Noël est l'un de ces temps de l'année où le mystère frappe à notre
porte. Villes et villages, un peu partout dans le monde, soulignent
l'événement. Mais il faut bien l'avouer, trop souvent le sens de la
fête est perdu. Et le tourbillon du temps des fêtes en vient même à
lasser les chrétiens et les chrétiennes pour qui cette fête marque
pourtant la naissance de leur Seigneur et Sauveur. La fête de Noël
fait maintenant partie du patrimoine humain. Aucune fête chrétienne
n'a connu une telle popularité, bien que la fête de Pâques soit la
plus grande des fêtes chrétiennes. Un enfant dans une crèche c'est
toujours plus séduisant qu'un homme cloué sur une croix! C'est
pourquoi ce temps de l'année marque une convergence de traditions et
de représentations qui ne semblent pas toujours faire bon ménage les
unes avec les autres.

Pour certains, Noël évoque surtout les souvenirs féeriques, réels ou
imaginaires, des Noëls de l'enfance. Ces souvenirs évoquent souvent
la
nostalgie d'une fête dont on n'arrive plus à retrouver le sens. Les
gens de cette catégorie ont souvent le Noël triste comme l'on dit de
quelqu'un qu'il a le vin triste.


Il y a aussi le Noël des chrétiens, fête de la Nativité, qui n'a de
sens que pour ceux et celles qui croient en l'Enfant-Dieu. Même dans
cette catégorie il y en a qui ont perdu le sens de la fête. Ils
jugent
trop superficiel tout ce qui entoure Noël et ils ont parfois le
sentiment de s'être fait voler leur fête!

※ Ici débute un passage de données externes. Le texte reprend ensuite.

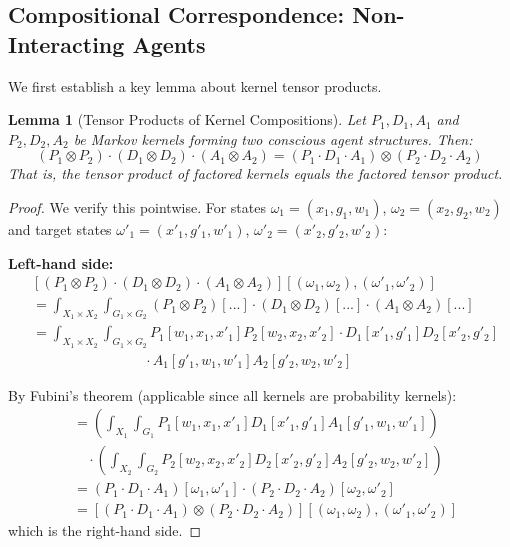 \documentclass[11pt,a4paper]{article}
\theoremstyle{definition}
\theoremstyle{plain}
\newtheorem{lemma}[definition]{Lemma}
\theoremstyle{remark}
\begin{document}
\subsection{Compositional Correspondence: Non-Interacting Agents}

We first establish a key lemma about kernel tensor products.

\begin{lemma}[Tensor Products of Kernel Compositions]\label{lem:tensor-composition}
Let $P_1, D_1, A_1$ and $P_2, D_2, A_2$ be Markov kernels forming two conscious agent structures. Then:
\[
(P_1 \otimes P_2) \cdot (D_1 \otimes D_2) \cdot (A_1 \otimes A_2) = (P_1 \cdot D_1 \cdot A_1) \otimes (P_2 \cdot D_2 \cdot A_2)
\]
That is, the tensor product of factored kernels equals the factored tensor product.
\end{lemma}

\begin{proof}
We verify this pointwise. For states $\omega_1 = (x_1, g_1, w_1)$, $\omega_2 = (x_2, g_2, w_2)$ and target states $\omega'_1 = (x'_1, g'_1, w'_1)$, $\omega'_2 = (x'_2, g'_2, w'_2)$:

\textbf{Left-hand side:}
\begin{align*}
&[(P_1 \otimes P_2) \cdot (D_1 \otimes D_2) \cdot (A_1 \otimes A_2)][(\omega_1, \omega_2), (\omega'_1, \omega'_2)] \\
&= \int_{X_1 \times X_2} \int_{G_1 \times G_2} (P_1 \otimes P_2)[...] \cdot (D_1 \otimes D_2)[...] \cdot (A_1 \otimes A_2)[...] \\
&= \int_{X_1 \times X_2} \int_{G_1 \times G_2} P_1[w_1, x_1, x'_1] P_2[w_2, x_2, x'_2] \cdot D_1[x'_1, g'_1] D_2[x'_2, g'_2] \\
&\qquad\qquad\qquad\qquad \cdot A_1[g'_1, w_1, w'_1] A_2[g'_2, w_2, w'_2]
\end{align*}

By Fubini's theorem (applicable since all kernels are probability kernels):
\begin{align*}
&= \left( \int_{X_1} \int_{G_1} P_1[w_1, x_1, x'_1] D_1[x'_1, g'_1] A_1[g'_1, w_1, w'_1] \right) \\
&\quad \cdot \left( \int_{X_2} \int_{G_2} P_2[w_2, x_2, x'_2] D_2[x'_2, g'_2] A_2[g'_2, w_2, w'_2] \right) \\
&= (P_1 \cdot D_1 \cdot A_1)[\omega_1, \omega'_1] \cdot (P_2 \cdot D_2 \cdot A_2)[\omega_2, \omega'_2] \\
&= [(P_1 \cdot D_1 \cdot A_1) \otimes (P_2 \cdot D_2 \cdot A_2)][(\omega_1, \omega_2), (\omega'_1, \omega'_2)]
\end{align*}
which is the right-hand side.
\end{proof}
\end{document}

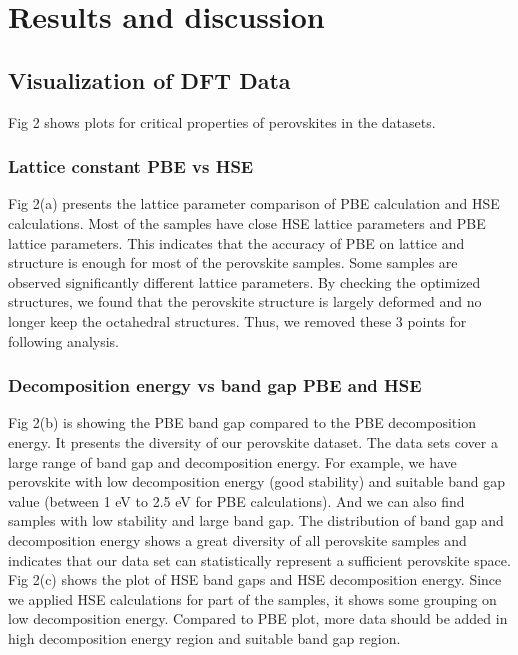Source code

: \documentclass[twoside,twocolumn,9pt]{article}
\begin{document}
    \newpage




    \section*{Results and discussion}

    \subsection*{Visualization of DFT Data}

    Fig 2 shows plots for critical properties of perovskites in the datasets.

    \subsubsection*{Lattice constant PBE vs HSE}
    Fig 2(a) presents the lattice parameter comparison of PBE calculation
    and HSE calculations. Most of the samples have close HSE lattice
    parameters and PBE lattice parameters. This indicates that the
    accuracy of PBE on lattice and structure is enough for most of the
    perovskite samples. Some samples are observed significantly different
    lattice parameters. By checking the optimized structures, we found
    that the perovskite structure is largely deformed and no longer keep
    the octahedral structures. Thus, we removed these 3 points for
    following analysis.
    \subsubsection*{Decomposition energy vs band gap PBE and HSE}
    Fig 2(b) is showing the PBE band gap compared to the PBE decomposition
    energy. It presents the diversity of our perovskite dataset. The data
    sets cover a large range of band gap and decomposition energy. For
    example, we have perovskite with low decomposition energy (good
    stability) and suitable band gap value (between 1 eV to 2.5 eV for PBE
    calculations). And we can also find samples with low stability and
    large band gap. The distribution of band gap and decomposition energy
    shows a great diversity of all perovskite samples and indicates that
    our data set can statistically represent a sufficient perovskite
    space.  Fig 2(c) shows the plot of HSE band gaps and HSE decomposition
    energy. Since we applied HSE calculations for part of the samples, it
    shows some grouping on low decomposition energy. Compared to PBE plot,
    more data should be added in high decomposition energy region and
    suitable band gap region.
\end{document}
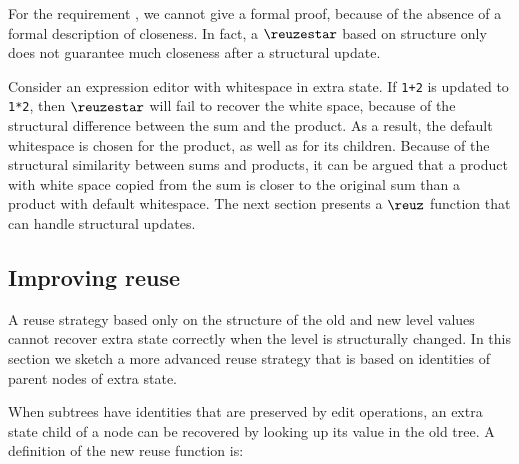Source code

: 
For the requirement , we cannot give a formal proof, because of the absence of a formal description of closeness. In fact, a $\reuzestar$ based on structure only does not guarantee much closeness after a structural update.

Consider an expression editor with whitespace in extra state. If \verb|1+2| is updated to \verb|1*2|, then $\reuzestar$ will fail to recover the white space, because of the structural difference between the sum and the product. As a result, the default whitespace is chosen for the product, as well as for its children. Because of the structural similarity between sums and products, it can be argued that a product with white space copied from the sum is closer to the original sum than a product with default whitespace. The next section presents a $\reuz$ function that can handle structural updates.


\subsection{Improving reuse} \label{subsect:reuseid}

A reuse strategy based only on the structure of the old and new level values cannot recover extra state correctly when the level is structurally changed. In this section we sketch a more advanced reuse strategy that is based on identities of parent nodes of extra state.

When subtrees have identities that are preserved by edit operations, an extra state child of a node can be recovered by looking up its value in the old tree. A definition of the new reuse function is:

Il y a enfin le Noël pour tous, le Noël démocratisé qui remporte la
faveur populaire et qui conjugue sans difficulté la dinde de Noël, la
course effrénée aux cadeaux et, à l'occasion, lorsque le temps le
permet, une messe de minuit.


Pourtant, même ce Noël, que certains appellent le Noël des marchands,
est porteur de sens et rejoint l'être humain dans ses aspirations les
plus profondes par certaines de ses facettes. Il ne faudrait pas
oublier que ce dernier-né des manifestations de la fête de Noël est
marqué profondément par le christianisme. Il ne faudrait pas le
renier
trop facilement et l'envoyer coucher dans l'étable. Ce Noël
sécularisé, celui que nous connaissons tous, est souvent un moment
privilégié pour les réconciliations, l'accueil de l'autre et le don
de
soi. Quoi qu'il en paraisse, le Noël des marchands est souvent un
Noël
de générosité toute simple, sans prétention, par lequel les gens
cherchent à se donner un temps de bonheur ensemble, à faire sens du
temps qui passe en s'ouvrant à l'autre. Et ce bonheur, notre société,
bien qu'elle se veuille laïcisée, elle le trouve près de la crèche.

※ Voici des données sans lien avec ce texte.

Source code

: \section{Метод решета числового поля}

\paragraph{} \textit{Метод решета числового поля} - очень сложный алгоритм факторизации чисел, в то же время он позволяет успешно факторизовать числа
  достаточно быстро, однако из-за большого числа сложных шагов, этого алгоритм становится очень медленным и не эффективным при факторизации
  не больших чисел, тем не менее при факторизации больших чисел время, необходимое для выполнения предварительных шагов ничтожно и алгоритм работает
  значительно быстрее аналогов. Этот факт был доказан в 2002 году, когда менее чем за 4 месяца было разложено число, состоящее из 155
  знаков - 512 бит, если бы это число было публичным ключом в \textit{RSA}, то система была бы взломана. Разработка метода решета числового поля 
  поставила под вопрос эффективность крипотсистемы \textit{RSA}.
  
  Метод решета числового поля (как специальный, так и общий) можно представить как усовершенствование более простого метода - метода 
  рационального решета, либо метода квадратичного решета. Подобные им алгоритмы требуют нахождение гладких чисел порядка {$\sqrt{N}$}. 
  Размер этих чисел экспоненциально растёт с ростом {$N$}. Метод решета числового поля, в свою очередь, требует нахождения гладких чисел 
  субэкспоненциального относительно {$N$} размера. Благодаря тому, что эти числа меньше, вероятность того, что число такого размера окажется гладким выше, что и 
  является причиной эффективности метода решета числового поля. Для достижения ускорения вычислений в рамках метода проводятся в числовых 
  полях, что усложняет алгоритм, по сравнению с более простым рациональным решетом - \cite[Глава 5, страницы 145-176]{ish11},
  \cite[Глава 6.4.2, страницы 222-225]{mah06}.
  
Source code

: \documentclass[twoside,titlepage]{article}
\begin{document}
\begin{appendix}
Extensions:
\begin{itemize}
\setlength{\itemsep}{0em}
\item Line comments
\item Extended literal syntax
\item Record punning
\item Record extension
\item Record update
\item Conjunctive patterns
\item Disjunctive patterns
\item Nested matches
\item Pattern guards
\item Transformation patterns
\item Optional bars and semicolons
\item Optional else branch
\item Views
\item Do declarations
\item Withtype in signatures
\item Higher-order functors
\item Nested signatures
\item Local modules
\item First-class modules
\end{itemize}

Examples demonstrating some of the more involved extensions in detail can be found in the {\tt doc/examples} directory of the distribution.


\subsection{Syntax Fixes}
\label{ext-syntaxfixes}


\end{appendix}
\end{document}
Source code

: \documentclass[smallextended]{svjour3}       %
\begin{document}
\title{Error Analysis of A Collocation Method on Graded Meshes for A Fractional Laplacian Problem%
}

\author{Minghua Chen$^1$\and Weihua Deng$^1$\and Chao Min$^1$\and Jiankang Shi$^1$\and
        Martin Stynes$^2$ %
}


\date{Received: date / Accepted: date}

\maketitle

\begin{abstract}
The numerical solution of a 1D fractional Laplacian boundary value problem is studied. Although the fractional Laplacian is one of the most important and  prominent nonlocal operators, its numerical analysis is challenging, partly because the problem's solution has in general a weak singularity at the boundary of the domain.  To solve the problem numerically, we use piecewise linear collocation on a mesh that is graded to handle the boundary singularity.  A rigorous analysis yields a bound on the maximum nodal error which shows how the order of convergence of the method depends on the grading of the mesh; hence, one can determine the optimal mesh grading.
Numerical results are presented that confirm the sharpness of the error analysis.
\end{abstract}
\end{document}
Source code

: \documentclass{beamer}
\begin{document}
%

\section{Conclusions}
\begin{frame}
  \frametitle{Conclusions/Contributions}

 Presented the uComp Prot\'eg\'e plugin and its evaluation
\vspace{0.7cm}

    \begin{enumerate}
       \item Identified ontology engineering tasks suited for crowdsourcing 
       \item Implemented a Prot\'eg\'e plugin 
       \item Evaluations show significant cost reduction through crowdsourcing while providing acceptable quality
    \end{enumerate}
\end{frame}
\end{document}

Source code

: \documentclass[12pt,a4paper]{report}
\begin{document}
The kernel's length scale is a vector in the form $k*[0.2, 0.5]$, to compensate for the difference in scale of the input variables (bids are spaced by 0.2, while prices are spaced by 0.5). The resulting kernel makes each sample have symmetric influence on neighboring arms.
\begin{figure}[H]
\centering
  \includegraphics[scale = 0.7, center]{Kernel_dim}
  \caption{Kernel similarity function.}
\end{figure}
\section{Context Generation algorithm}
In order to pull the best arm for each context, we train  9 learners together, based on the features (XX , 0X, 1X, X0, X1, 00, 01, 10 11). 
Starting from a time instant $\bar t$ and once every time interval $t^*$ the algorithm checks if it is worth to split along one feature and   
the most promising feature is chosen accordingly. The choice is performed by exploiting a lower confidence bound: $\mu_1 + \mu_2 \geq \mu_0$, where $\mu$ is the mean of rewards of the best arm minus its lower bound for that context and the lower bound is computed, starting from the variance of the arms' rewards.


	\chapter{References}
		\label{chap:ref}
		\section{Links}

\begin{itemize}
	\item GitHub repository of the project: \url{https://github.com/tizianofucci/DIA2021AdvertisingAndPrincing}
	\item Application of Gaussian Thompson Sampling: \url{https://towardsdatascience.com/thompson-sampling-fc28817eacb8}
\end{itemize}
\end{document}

Le Noël des marchands est une fête qui éveille le goût de donner chez
les gens, surtout de se donner, ce qui explique sans doute pourquoi
Noël est l'un des temps de l'année où les bénévoles se font les plus
nombreux aux portes des organismes caritatifs de toutes sortes. En
dépit de ses dérives, n'est-ce pas là une preuve que le Noël des
marchands est une fête qui est toute proche de ses racines
évangéliques et qui, lorsque bien vécu, peut devenir un prolongement
tout naturel de la célébration liturgique que nous en faisons en
Église.


Et pourquoi ne pas faire de ce Noël 2008 un vrai Noël de marchands,
un
Noël de marchands de bonheur accueillant dans leur maison ceux et
celles qui sont seuls, donnant un peu de nos tables à ceux qui ont
faim, ouvrant nos cours à la réconciliation et au partage. Car n'est-
ce pas là une conséquence inévitable du sens de cette fête. Ceux et
celles qui se mettent à la suite de l'Enfant-Dieu se doivent d'être
habités de sa générosité à Lui, car Noël c'est la fête de la
générosité surabondante de Dieu. C'est Dieu qui se donne à nous!
C'est
Dieu-avec-nous et pour le monde : l'Emmanuel !


Bruno LEROY.

Éducateur-Écrivain et Chroniqueur.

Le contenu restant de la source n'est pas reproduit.